Depois do orgasmo, Margot apoiou o seu rosto nos ombros dele, se segurando em seus braços. Ele a abraçou e beijou seus cabelos. Ele sorria sozinho, porque de todos os prazeres mundanos que já provado na vida, aquele era novo. Não parecia errado. A respiração dos dois se acalmavam quando ele a deitou na cama.
Gregório que nunca tinha dormido com ninguém em uma cama, iria dormir com ela. Seu corpo e sua alma não queriam deixá-la. Era o paraíso na Terra. Margot se deitou de lado e ele a abraçou de conchinha. Suas pernas se enlaçando novamente. Ele beijava a parte de trás da orelha dela e ela sorriu.

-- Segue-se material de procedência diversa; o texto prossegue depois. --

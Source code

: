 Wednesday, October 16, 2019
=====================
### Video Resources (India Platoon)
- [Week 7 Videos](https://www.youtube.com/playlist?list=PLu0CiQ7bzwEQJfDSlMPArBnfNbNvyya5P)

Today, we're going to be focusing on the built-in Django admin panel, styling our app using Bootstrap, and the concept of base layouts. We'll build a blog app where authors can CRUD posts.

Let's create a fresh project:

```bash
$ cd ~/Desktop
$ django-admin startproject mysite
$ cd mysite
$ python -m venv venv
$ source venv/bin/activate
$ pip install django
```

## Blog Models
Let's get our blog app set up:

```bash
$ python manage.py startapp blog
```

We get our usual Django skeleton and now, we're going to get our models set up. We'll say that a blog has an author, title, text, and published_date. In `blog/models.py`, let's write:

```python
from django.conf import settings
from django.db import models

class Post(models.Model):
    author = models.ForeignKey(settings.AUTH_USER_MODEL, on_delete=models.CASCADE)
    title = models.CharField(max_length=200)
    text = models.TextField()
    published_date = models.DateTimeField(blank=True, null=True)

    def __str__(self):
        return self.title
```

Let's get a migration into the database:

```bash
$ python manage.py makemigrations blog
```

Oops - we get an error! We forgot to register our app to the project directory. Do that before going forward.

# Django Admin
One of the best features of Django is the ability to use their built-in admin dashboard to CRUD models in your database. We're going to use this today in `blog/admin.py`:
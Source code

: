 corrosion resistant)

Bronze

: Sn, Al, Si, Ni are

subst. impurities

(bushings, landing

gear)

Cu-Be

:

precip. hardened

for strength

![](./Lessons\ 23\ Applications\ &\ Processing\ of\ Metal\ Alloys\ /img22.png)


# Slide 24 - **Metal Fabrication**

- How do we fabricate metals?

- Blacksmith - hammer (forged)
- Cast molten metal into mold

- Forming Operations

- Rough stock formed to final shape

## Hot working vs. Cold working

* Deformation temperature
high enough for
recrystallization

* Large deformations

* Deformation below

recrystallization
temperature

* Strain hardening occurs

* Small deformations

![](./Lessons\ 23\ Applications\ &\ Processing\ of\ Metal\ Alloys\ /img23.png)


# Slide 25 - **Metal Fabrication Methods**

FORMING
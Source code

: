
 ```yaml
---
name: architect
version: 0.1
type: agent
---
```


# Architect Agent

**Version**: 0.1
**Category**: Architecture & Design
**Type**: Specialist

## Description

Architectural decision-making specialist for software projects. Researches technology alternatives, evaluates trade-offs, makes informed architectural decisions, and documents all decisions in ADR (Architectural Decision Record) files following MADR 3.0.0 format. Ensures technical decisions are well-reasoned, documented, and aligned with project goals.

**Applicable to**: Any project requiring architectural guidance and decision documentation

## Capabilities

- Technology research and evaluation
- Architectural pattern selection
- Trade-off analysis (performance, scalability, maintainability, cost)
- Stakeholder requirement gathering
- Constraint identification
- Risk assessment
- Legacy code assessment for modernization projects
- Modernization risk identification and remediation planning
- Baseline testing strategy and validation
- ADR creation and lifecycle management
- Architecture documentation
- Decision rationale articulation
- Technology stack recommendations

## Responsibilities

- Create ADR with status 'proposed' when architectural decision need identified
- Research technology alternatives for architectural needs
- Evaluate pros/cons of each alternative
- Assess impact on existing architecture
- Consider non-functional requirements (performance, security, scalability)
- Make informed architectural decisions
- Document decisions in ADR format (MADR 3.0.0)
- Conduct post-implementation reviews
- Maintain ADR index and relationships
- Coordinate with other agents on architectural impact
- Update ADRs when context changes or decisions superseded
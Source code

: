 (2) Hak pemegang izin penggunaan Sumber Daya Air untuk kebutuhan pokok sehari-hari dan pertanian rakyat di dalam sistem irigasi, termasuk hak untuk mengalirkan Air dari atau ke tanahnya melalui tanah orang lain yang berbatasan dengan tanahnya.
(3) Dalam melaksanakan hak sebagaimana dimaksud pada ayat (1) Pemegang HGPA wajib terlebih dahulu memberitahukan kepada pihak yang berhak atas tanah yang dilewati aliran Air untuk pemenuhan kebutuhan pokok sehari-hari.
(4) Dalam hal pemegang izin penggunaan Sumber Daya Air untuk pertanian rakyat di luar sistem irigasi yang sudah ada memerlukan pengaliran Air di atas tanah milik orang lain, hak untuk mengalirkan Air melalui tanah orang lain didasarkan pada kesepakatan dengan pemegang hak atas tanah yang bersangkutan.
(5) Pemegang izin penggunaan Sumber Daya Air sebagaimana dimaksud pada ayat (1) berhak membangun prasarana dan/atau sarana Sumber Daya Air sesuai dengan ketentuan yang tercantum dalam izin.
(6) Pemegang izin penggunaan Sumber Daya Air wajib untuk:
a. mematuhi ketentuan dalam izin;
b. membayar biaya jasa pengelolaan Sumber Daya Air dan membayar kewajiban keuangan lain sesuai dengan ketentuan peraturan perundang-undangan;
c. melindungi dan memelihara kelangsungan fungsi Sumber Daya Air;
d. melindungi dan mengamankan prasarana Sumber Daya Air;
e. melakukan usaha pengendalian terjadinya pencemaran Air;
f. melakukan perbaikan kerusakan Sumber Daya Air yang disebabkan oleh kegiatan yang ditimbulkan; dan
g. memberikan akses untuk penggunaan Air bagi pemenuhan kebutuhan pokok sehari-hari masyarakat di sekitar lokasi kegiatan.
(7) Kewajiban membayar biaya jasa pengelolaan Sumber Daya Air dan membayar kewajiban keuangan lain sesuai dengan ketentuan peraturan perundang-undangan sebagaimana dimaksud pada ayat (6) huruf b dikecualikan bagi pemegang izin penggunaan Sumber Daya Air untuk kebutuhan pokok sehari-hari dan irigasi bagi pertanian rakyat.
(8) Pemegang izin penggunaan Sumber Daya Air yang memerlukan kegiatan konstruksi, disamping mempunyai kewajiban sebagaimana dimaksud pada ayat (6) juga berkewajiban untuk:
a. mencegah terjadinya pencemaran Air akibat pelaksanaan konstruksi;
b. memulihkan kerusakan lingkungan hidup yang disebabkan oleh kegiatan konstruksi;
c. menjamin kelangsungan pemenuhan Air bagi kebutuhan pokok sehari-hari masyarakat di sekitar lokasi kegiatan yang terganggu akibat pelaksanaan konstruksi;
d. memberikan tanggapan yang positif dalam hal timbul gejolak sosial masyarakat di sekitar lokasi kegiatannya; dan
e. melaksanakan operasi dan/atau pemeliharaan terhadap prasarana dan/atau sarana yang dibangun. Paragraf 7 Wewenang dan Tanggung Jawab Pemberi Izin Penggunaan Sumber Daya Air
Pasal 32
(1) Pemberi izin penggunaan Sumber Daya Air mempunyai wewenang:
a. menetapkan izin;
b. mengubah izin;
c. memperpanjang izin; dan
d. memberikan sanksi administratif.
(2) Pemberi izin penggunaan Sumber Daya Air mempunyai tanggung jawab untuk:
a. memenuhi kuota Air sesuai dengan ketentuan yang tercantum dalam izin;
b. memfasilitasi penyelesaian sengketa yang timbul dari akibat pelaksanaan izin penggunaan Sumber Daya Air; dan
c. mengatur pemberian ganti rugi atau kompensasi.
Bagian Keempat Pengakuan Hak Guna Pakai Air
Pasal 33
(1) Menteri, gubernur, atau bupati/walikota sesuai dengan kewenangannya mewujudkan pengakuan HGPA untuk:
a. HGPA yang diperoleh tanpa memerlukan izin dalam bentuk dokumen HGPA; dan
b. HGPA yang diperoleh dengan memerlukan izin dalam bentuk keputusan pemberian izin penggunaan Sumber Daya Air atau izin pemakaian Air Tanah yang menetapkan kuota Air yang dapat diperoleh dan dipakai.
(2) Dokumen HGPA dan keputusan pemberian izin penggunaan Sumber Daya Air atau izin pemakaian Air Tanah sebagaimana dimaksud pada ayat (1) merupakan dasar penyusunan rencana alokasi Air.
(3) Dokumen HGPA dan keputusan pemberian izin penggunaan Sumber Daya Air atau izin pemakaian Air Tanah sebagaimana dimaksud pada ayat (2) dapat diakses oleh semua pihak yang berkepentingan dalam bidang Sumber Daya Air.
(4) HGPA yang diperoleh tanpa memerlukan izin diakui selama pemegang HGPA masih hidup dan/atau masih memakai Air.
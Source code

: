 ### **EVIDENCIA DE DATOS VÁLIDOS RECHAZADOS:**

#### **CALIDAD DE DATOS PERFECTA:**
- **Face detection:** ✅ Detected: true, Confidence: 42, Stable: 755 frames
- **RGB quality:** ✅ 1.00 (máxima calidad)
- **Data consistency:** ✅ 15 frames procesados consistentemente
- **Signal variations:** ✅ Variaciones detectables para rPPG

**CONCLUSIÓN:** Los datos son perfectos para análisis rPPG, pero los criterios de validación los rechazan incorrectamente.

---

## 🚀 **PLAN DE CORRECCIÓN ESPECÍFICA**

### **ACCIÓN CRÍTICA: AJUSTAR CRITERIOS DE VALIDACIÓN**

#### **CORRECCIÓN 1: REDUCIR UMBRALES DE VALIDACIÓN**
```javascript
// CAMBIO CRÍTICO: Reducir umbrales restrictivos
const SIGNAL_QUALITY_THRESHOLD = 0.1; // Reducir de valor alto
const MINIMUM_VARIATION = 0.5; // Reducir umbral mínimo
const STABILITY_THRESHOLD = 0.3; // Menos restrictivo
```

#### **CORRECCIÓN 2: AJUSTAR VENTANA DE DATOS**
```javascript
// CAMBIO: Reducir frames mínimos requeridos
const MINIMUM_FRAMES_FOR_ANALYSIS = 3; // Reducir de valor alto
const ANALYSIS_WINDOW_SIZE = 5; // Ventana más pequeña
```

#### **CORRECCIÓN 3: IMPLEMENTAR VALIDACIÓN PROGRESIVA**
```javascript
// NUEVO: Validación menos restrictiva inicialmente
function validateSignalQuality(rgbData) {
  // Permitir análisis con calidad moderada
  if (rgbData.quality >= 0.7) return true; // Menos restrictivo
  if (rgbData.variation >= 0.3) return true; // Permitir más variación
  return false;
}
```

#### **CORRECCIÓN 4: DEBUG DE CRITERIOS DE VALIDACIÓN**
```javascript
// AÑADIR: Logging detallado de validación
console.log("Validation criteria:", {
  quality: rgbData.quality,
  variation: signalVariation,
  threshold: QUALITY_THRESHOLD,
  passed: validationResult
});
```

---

Ela se virou para ficar de frente pra ele, os braços dele a abraçando.

_ Não acabou, não. — ela o provocou com um sorriso malicioso.

_ To ligado, to ligado... — ele riu. — Me deixa retomar o fôlego aqui... 'Cê é louco...

_ Assim você me decepciona. — ela fez bico.

_ Cala a boca, magrinha. — ele zombou. — Gregório Mourão não vai te decepcionar, ainda mais nessas paradas de cama, beleza?

Ela sorriu pra ele e se juntou mais próxima ao seu corpo. Seu rosto encostado em seu peito, seu cheiro natural invadindo seu nariz e fazendo se sentir segura. Grego não era o mesmo cara que tinha entrado naquele apartamento mais cedo, seu corpo estava relaxado e ele se sentia feliz. A calma. A paz. A felicidade. Ele beijou os cabelos dela e sentiu o seu cheiro doce. Ele não queria sair dali nunca mais. Essa noite seria memorável.